Because I come from South Africa, and not, say, the UK or US, I need a visa stamped into my passport before I can set foot in most countries on earth. When I travel to the Caribbean on business, I go via London instead of Miami, because the Americans won’t even let me pass through their doors in transit without half a ton of paperwork and an expensive visa application process. I have friends who’ve gone through the mill of proving that their grandparents were born in Lithuania in order to get a Lithuanian passport. Which amounts to EU citizenship. For the sake of sidestepping their travel visa headaches. (Or, in more cases, to allow them to live and work in the EU.) I can’t help wondering what their ancestral connections really prove to the powers that be. What on earth makes that individual a more palatable entrant to these countries than someone whose passport has a different country name on it?
I guess I could say, quite confidently, that I really don’t get nationalism. In fact, I get it less now than I did at school. Whenever I cross a border post by car, I’m struck by the absurdity of the wire fences that divide countries. Erected by labourers, manned by civil servants. The official dance of stamping bits of paper barely conceals the absurdity of it. What is this, exactly? Why do we need to do it? I can’t say I understand.

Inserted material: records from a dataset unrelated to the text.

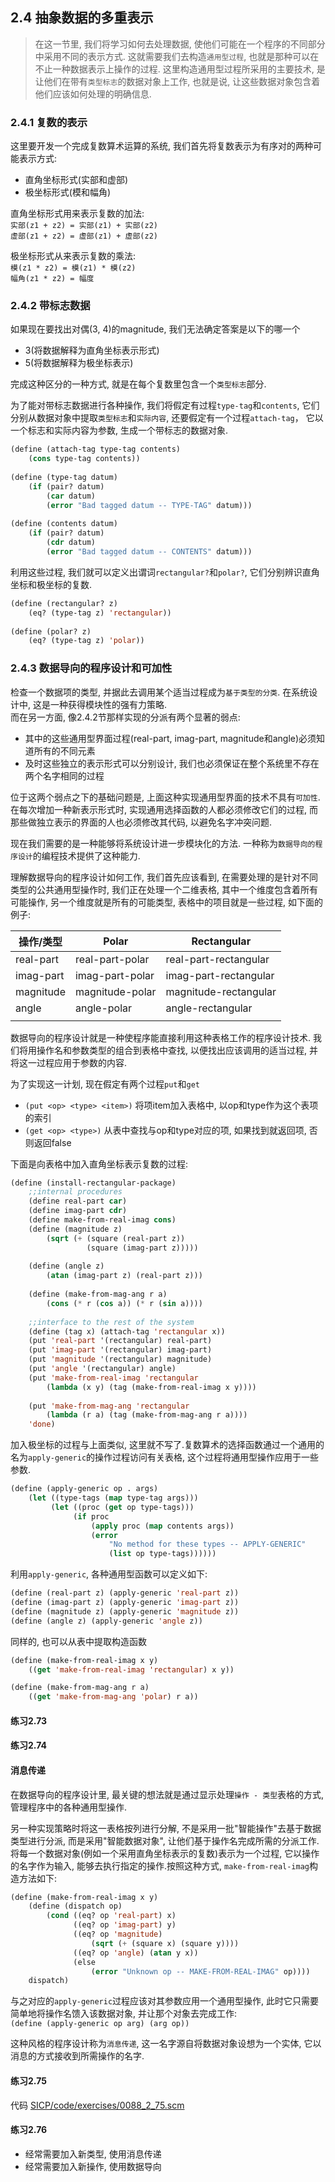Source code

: ## 2.4 抽象数据的多重表示
> 在这一节里, 我们将学习如何去处理数据, 使他们可能在一个程序的不同部分中采用不同的表示方式. 这就需要我们去构造`通用型过程`, 也就是那种可以在不止一种数据表示上操作的过程. 这里构造通用型过程所采用的主要技术, 是让他们在带有`类型标志`的数据对象上工作, 也就是说, 让这些数据对象包含着他们应该如何处理的明确信息.   

### 2.4.1 复数的表示
这里要开发一个完成复数算术运算的系统, 我们首先将复数表示为有序对的两种可能表示方式:  
* 直角坐标形式(实部和虚部)
* 极坐标形式(模和幅角)  

直角坐标形式用来表示复数的加法:  
`实部(z1 + z2) = 实部(z1) + 实部(z2)`  
`虚部(z1 + z2) = 虚部(z1) + 虚部(z2)`  

极坐标形式从来表示复数的乘法:  
`模(z1 * z2) = 模(z1) * 模(z2)`  
`幅角(z1 * z2) = 幅度`
### 2.4.2 带标志数据
如果现在要找出对偶(3, 4)的magnitude, 我们无法确定答案是以下的哪一个  
* 3(将数据解释为直角坐标表示形式)
* 5(将数据解释为极坐标表示)

完成这种区分的一种方式, 就是在每个复数里包含一个`类型标志`部分.  

为了能对带标志数据进行各种操作, 我们将假定有过程`type-tag`和`contents`, 它们分别从数据对象中提取`类型标志`和`实际内容`, 还要假定有一个过程`attach-tag`， 它以一个标志和实际内容为参数, 生成一个带标志的数据对象.  

```lisp
(define (attach-tag type-tag contents)
	(cons type-tag contents))
	
(define (type-tag datum)
	(if (pair? datum)
		(car datum)
		(error "Bad tagged datum -- TYPE-TAG" datum)))
		
(define (contents datum)
	(if (pair? datum)
		(cdr datum)
		(error "Bad tagged datum -- CONTENTS" datum)))
```  

利用这些过程, 我们就可以定义出谓词`rectangular?`和`polar?`, 它们分别辨识直角坐标和极坐标的复数.  

```lisp
(define (rectangular? z)
	(eq? (type-tag z) 'rectangular))
	
(define (polar? z)
	(eq? (type-tag z) 'polar))
```


### 2.4.3 数据导向的程序设计和可加性
检查一个数据项的类型, 并据此去调用某个适当过程成为`基于类型的分类`. 在系统设计中, 这是一种获得模块性的强有力策略.  
而在另一方面, 像2.4.2节那样实现的分派有两个显著的弱点:  
* 其中的这些通用型界面过程(real-part, imag-part, magnitude和angle)必须知道所有的不同元素
* 及时这些独立的表示形式可以分别设计, 我们也必须保证在整个系统里不存在两个名字相同的过程

位于这两个弱点之下的基础问题是, 上面这种实现通用型界面的技术不具有`可加性`. 在每次增加一种新表示形式时, 实现通用选择函数的人都必须修改它们的过程, 而那些做独立表示的界面的人也必须修改其代码, 以避免名字冲突问题.  

现在我们需要的是一种能够将系统设计进一步模块化的方法. 一种称为`数据导向的程序设计`的编程技术提供了这种能力.  

理解数据导向的程序设计如何工作, 我们首先应该看到, 在需要处理的是针对不同类型的公共通用型操作时, 我们正在处理一个二维表格, 其中一个维度包含着所有可能操作, 另一个维度就是所有的可能类型, 表格中的项目就是一些过程, 如下面的例子:  

| 操作/类型 | Polar           | Rectangular           |
------------|-----------------|-----------------------
| real-part | real-part-polar | real-part-rectangular |
| imag-part | imag-part-polar | imag-part-rectangular |
| magnitude | magnitude-polar | magnitude-rectangular |
| angle     | angle-polar     | angle-rectangular     |
|           |                 |                       |  

数据导向的程序设计就是一种使程序能直接利用这种表格工作的程序设计技术. 我们将用操作名和参数类型的组合到表格中查找, 以便找出应该调用的适当过程, 并将这一过程应用于参数的内容.  

为了实现这一计划, 现在假定有两个过程`put`和`get`  
* `(put <op> <type> <item>)` 将项item加入表格中, 以op和type作为这个表项的索引
* `(get <op> <type>)` 从表中查找与op和type对应的项, 如果找到就返回项, 否则返回false

下面是向表格中加入直角坐标表示复数的过程:  

```lisp
(define (install-rectangular-package)
	;;internal procedures
	(define real-part car)
	(define imag-part cdr)
	(define make-from-real-imag cons)
	(define (magnitude z)
		(sqrt (+ (square (real-part z))
		         (square (imag-part z)))))
	
	(define (angle z)
		(atan (imag-part z) (real-part z)))
		
	(define (make-from-mag-ang r a)
		(cons (* r (cos a)) (* r (sin a))))
		
	;;interface to the rest of the system
	(define (tag x) (attach-tag 'rectangular x))
	(put 'real-part '(rectangular) real-part)
	(put 'imag-part '(rectangular) imag-part)
	(put 'magnitude '(rectangular) magnitude)
	(put 'angle '(rectangular) angle)
	(put 'make-from-real-imag 'rectangular
		(lambda (x y) (tag (make-from-real-imag x y))))
		
	(put 'make-from-mag-ang 'rectangular
		(lambda (r a) (tag (make-from-mag-ang r a))))
	'done)
```  

加入极坐标的过程与上面类似, 这里就不写了.复数算术的选择函数通过一个通用的名为`apply-generic`的操作过程访问有关表格, 这个过程将通用型操作应用于一些参数.  

```lisp
(define (apply-generic op . args)
	(let ((type-tags (map type-tag args)))
		 (let ((proc (get op type-tags)))
			  (if proc
				  (apply proc (map contents args))
				  (error
					  "No method for these types -- APPLY-GENERIC"
					  (list op type-tags))))))
```

利用`apply-generic`, 各种通用型函数可以定义如下:  

```lisp
(define (real-part z) (apply-generic 'real-part z))
(define (imag-part z) (apply-generic 'imag-part z))
(define (magnitude z) (apply-generic 'magnitude z))
(define (angle z) (apply-generic 'angle z))
```

同样的, 也可以从表中提取构造函数  

```lisp
(define (make-from-real-imag x y)
	((get 'make-from-real-imag 'rectangular) x y))

(define (make-from-mag-ang r a)
	((get 'make-from-mag-ang 'polar) r a))
```
#### 练习2.73

#### 练习2.74

#### 消息传递
在数据导向的程序设计里, 最关键的想法就是通过显示处理`操作 - 类型`表格的方式, 管理程序中的各种通用型操作.  

另一种实现策略时将这一表格按列进行分解, 不是采用一批"智能操作"去基于数据类型进行分派, 而是采用"智能数据对象", 让他们基于操作名完成所需的分派工作. 将每一个数据对象(例如一个采用直角坐标表示的复数)表示为一个过程, 它以操作的名字作为输入, 能够去执行指定的操作.按照这种方式, `make-from-real-imag`构造方法如下:  

```lisp
(define (make-from-real-imag x y)
	(define (dispatch op)
		(cond ((eq? op 'real-part) x)
			  ((eq? op 'imag-part) y)
			  ((eq? op 'magnitude)
				  (sqrt (+ (square x) (square y))))
			  ((eq? op 'angle) (atan y x))
			  (else
				  (error "Unknown op -- MAKE-FROM-REAL-IMAG" op))))
	dispatch)
```

与之对应的`apply-generic`过程应该对其参数应用一个通用型操作, 此时它只需要简单地将操作名馈入该数据对象, 并让那个对象去完成工作:   
`(define (apply-generic op arg) (arg op))`  

这种风格的程序设计称为`消息传递`, 这一名字源自将数据对象设想为一个实体, 它以消息的方式接收到所需操作的名字.

#### 练习2.75
代码 [SICP/code/exercises/0088_2_75.scm](#)  

#### 练习2.76
* 经常需要加入新类型, 使用消息传递
* 经常需要加入新操作, 使用数据导向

The last time I crossed from South Africa into Namibia, I mistakenly took my old passport, which had been invalidated when the new one was issued. The woman working at the desk didn’t notice. Relief for me. But also silent triumph. This is how significant the paperwork is. Its only significance is bestowed by the people handling it. Today, at Heathrow, I watched an official toss my make-up remover and body oil in the bin, because of some rule about containers that can hold more than 100 ml of liquid. She knew it was body oil, not napalm or whatever. She knew it was make-up remover. I knew the rules. She didn’t make them. Dumbly, we both complied. Dumbly, the liquids got tossed in the bin. Did this do something to advance national security in Britain? Somehow, I think not. I didn’t feel safer for it. I simply felt that some sort of tyranny of idiocy was at play, and neither of us had the power to do anything about it.